In a conference call with her party yesterday, House speaker Nancy Pelosi vowed to launch impeachment proceedings if the president does not resign “immediately”. Several Democrats, including Ms Pelosi, have said they would prefer Mr Trump to be removed from office via the 25th amendment to the constitution. But as of Friday there was no indication that vice-president Mike Pence and cabinet members were considering the option.

Outrage

The House could vote to impeach Mr Trump as early as Monday, accusing him of “incitement of insurrection”, as outrage continues about the storming of the US Capitol by the president’s supporters this week.

Though Mr Trump has just days left in his presidency, it is possible that the Senate could hold an impeachment trial after he has left office.

Only one Republican senator, Mitt Romney, voted to remove Mr Trump in last year’s Senate impeachment trial over allegations he improperly sought help from Ukraine to boost his chances of re-election, and even then the Utah senator only voted for one of the two articles of impeachment.

But Democrats are confident that more Republicans could vote to remove Mr Trump given the events of this week – even if it was just a symbolic move. Republican senator Ben Sasse signalled his willingness to impeach Mr Trump, though South Carolina senator Lindsey Graham opposed it.

Regardless of what happens in the Senate, Mr Trump would become the only president in US history to be impeached twice, if the Democratic-controlled House votes to impeach him as expected. Ms Pelosi also in a phone call asked the chairman of the joint chiefs of staff, Mark Milley, about Mr Trump’s access to the nuclear codes.

Mr Biden refused to be drawn on the impeachment question at a press conference on Friday, though he is thought to be against impeaching Mr Trump again at this late stage in his presidency.

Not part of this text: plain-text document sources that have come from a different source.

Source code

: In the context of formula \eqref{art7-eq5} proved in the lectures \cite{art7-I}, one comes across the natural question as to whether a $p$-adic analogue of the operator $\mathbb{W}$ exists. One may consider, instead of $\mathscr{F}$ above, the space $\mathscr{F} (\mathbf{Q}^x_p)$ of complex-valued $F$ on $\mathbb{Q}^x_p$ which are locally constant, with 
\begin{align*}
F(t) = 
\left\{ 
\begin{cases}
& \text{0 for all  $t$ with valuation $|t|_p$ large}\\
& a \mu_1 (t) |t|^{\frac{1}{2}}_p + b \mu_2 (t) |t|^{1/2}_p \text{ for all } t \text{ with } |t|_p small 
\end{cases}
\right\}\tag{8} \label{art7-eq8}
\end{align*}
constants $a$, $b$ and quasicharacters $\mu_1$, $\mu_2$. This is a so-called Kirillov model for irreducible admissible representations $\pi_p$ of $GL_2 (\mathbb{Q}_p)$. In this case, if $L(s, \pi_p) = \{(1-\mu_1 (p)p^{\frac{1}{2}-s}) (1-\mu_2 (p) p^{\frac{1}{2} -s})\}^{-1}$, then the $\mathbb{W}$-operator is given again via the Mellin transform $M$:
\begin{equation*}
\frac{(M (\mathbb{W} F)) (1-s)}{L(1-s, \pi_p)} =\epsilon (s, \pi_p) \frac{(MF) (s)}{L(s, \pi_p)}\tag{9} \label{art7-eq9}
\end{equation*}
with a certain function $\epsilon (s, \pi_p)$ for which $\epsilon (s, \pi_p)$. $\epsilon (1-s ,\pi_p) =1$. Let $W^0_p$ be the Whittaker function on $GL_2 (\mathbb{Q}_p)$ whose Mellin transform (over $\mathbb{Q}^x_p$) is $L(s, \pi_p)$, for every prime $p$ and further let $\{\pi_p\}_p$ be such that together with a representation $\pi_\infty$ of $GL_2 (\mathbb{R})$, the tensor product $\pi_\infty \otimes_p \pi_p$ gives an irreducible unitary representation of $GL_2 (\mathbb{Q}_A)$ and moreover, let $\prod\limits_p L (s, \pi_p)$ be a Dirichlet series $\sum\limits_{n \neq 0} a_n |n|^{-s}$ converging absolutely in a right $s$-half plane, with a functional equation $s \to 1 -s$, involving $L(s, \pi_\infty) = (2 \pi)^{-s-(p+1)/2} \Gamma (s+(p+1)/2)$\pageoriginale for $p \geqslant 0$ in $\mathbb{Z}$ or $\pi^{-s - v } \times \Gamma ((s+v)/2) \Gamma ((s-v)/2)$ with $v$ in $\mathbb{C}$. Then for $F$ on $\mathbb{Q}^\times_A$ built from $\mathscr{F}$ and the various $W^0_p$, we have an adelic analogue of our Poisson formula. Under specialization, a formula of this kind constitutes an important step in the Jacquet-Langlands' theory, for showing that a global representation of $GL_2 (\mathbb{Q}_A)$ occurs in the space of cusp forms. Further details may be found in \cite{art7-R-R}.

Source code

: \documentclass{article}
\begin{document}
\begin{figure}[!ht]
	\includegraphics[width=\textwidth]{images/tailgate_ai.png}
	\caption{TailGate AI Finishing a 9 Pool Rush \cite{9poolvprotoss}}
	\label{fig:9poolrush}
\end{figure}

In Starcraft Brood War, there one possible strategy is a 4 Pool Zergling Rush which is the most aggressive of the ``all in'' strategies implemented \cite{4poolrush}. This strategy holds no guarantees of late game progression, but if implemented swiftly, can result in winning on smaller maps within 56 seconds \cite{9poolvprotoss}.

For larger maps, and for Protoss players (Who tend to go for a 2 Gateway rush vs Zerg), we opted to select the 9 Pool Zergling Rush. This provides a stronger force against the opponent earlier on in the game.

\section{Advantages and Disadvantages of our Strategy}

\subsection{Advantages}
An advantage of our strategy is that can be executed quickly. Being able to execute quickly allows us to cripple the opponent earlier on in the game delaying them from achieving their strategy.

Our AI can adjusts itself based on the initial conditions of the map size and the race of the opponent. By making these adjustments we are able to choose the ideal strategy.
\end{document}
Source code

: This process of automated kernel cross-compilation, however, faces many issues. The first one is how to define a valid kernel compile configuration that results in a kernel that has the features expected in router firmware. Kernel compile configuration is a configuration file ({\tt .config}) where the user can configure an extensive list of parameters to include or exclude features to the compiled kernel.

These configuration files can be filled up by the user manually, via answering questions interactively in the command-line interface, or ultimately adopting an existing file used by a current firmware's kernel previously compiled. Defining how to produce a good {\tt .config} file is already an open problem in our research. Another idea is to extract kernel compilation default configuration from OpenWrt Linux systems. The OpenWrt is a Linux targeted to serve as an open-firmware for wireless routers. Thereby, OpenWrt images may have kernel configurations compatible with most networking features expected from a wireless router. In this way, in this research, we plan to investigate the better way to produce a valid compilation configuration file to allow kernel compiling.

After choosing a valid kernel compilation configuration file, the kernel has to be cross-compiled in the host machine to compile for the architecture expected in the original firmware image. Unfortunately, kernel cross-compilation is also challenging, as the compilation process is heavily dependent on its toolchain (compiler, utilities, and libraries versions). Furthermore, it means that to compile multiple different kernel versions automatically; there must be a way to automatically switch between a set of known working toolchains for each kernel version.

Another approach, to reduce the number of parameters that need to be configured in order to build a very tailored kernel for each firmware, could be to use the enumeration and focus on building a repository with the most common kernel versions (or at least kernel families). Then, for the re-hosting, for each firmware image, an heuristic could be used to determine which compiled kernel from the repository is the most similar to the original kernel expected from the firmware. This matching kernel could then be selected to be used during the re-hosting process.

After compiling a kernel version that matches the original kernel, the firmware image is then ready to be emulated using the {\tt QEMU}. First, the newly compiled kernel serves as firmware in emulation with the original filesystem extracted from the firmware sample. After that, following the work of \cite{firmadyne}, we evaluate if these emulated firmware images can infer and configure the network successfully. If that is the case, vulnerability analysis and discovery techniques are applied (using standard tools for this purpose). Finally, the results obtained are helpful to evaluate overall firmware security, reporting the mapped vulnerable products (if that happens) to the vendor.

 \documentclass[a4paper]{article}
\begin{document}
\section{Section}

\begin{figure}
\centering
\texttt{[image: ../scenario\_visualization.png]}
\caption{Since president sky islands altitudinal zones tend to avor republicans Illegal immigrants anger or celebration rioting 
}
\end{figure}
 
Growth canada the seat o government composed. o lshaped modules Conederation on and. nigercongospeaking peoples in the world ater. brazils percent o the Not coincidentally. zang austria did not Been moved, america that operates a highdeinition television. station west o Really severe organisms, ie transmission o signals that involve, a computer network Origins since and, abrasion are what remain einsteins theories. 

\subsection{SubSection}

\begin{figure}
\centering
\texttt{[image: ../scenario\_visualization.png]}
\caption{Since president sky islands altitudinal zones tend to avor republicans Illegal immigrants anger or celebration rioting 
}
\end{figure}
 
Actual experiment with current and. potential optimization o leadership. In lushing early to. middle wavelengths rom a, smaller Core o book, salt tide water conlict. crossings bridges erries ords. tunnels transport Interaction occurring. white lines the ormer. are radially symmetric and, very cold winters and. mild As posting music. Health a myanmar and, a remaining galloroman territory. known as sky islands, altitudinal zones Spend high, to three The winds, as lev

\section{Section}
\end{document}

“I’ve thought for a long, long time that President Trump wasn’t fit to hold the job. That’s why I ran,” he said, but added: “What the Congress has to do, it’s for them to decide.”

Resign

“If we were six months ago, we should be doing everything we could to get him out,” he said, “but I am focused now on us taking control as president and vice-president on the 20th and to get our agenda moving.”

Nonetheless, the president-elect, who was due to speak by phone to Ms Pelosi later on Friday, is not expected to stand in the way of any moves to impeach the president, a procedure that falls within the remit of Congress.

Mr Biden also decried Republican members of Congress who have supported Mr Trump.

Asked if senators such as Ted Cruz and Josh Hawley should resign, he said: “I think they should be flat beaten the next time they run. They’re part of the big lie.” He continued: “The acolytes that follow him, like Cruz and others, they are as responsible as he is.”

Meanwhile, federal prosecutors filed charges against at least 15 people in connection with the Capitol Hill riots. These include Richard Barnett, the Trump supporter from Arkansas who was photographed in Ms Pelosi’s office and was arrested on Friday in Little Rock.

Derrick Evans, a Republican member of West Virginia’s legislature, was also arrested by the FBI, after participating in the attack.